» **What needs to be done**
Starting at the line that contains "request is from" and ending at the line that contains "the request is", the lines below are to be given again exactly, with nothing added.

» **Data for this task**
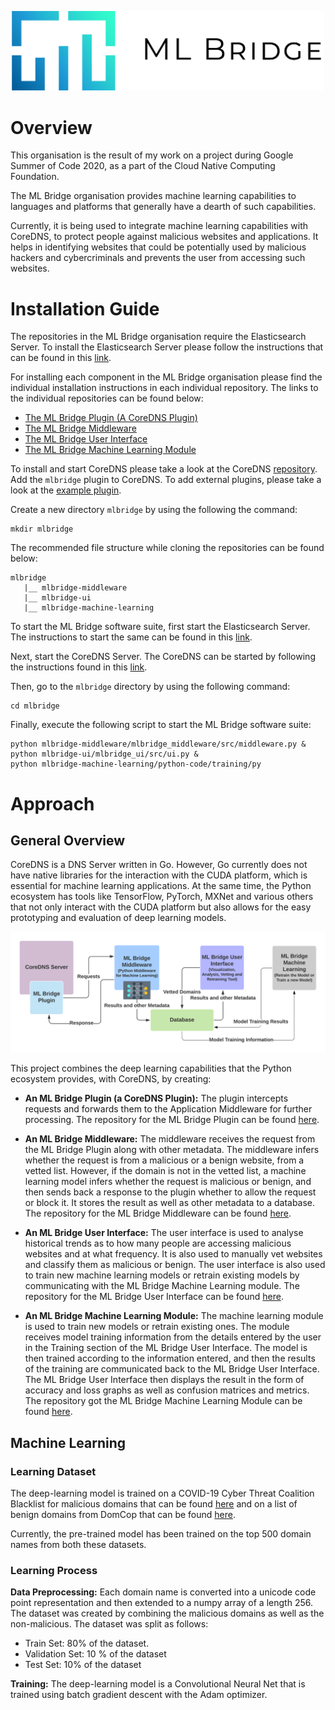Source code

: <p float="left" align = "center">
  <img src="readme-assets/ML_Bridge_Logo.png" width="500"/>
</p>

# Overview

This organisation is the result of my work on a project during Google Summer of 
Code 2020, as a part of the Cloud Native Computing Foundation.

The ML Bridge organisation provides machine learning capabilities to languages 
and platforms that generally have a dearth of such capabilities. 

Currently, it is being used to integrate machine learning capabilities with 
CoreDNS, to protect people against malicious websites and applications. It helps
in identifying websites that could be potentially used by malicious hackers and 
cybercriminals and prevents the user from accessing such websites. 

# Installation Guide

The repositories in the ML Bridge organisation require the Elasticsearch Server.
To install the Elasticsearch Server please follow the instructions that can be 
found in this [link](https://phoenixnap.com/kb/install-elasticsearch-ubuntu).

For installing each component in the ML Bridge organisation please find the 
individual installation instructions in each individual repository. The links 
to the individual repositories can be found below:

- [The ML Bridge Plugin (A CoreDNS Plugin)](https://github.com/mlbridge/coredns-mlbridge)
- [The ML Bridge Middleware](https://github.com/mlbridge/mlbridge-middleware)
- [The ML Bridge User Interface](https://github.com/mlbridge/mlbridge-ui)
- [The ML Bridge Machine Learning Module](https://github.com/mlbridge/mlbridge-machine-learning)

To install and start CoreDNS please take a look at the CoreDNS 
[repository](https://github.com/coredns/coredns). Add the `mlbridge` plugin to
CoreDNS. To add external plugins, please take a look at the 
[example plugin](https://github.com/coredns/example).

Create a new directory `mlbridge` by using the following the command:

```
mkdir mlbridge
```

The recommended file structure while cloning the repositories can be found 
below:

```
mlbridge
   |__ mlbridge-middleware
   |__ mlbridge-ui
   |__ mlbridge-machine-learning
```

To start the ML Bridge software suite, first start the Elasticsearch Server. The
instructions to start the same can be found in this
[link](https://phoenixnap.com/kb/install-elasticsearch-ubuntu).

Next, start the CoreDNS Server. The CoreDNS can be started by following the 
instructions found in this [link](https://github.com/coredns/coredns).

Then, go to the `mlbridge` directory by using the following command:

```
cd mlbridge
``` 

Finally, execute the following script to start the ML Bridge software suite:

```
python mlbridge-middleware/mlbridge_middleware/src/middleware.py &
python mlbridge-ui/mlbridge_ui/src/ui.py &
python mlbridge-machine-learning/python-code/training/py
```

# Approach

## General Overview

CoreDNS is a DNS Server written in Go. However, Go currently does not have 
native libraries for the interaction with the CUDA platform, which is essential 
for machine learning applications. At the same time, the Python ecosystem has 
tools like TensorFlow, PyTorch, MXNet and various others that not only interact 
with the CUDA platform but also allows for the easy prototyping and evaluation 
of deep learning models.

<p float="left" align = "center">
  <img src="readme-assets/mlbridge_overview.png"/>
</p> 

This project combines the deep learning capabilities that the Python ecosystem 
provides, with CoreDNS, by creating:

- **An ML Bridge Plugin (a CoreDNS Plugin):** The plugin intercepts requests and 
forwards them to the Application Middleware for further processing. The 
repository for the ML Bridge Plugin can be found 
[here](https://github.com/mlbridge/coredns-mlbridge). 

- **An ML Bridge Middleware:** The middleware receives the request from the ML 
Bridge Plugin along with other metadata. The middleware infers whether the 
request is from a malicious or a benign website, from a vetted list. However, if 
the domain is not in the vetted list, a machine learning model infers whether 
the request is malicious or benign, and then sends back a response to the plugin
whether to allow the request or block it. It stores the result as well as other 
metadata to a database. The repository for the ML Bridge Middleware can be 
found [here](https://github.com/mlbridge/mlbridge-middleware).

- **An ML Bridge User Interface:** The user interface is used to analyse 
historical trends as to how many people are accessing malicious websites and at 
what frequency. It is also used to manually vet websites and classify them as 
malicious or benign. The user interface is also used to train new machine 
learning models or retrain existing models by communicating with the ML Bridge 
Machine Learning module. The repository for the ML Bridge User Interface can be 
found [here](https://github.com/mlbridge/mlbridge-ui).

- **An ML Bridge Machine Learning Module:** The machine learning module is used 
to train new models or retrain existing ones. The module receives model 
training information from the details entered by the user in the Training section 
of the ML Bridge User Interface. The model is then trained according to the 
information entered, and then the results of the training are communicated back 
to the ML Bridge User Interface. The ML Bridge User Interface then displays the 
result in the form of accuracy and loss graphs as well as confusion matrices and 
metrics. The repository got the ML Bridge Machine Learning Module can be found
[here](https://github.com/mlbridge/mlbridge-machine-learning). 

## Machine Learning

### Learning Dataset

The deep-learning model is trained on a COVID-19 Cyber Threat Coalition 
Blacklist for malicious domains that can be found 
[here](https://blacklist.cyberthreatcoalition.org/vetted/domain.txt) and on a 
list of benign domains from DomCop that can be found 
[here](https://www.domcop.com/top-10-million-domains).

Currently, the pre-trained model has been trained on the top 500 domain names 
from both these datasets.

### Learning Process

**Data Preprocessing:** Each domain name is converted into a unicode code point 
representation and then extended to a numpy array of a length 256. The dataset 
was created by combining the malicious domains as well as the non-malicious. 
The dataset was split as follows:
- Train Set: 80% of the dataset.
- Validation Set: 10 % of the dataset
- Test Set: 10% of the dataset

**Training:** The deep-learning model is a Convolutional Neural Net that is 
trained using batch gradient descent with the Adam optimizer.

...

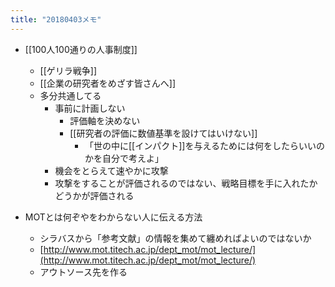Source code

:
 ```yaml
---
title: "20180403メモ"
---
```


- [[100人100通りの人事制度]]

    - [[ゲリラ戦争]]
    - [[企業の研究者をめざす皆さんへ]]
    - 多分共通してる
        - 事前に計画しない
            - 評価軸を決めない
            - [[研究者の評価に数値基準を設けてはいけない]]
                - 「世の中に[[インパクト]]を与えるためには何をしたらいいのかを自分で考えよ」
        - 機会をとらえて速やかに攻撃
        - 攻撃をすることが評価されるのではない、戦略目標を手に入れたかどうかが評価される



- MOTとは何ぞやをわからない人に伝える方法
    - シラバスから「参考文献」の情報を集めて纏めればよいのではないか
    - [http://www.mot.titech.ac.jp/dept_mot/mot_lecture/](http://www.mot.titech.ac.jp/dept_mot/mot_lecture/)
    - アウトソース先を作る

» **Exercise solution**
request is from a malicious or a benign website, from a vetted list. However, if 
the domain is not in the vetted list, a machine learning model infers whether 
the request is malicious or benign, and then sends back a response to the plugin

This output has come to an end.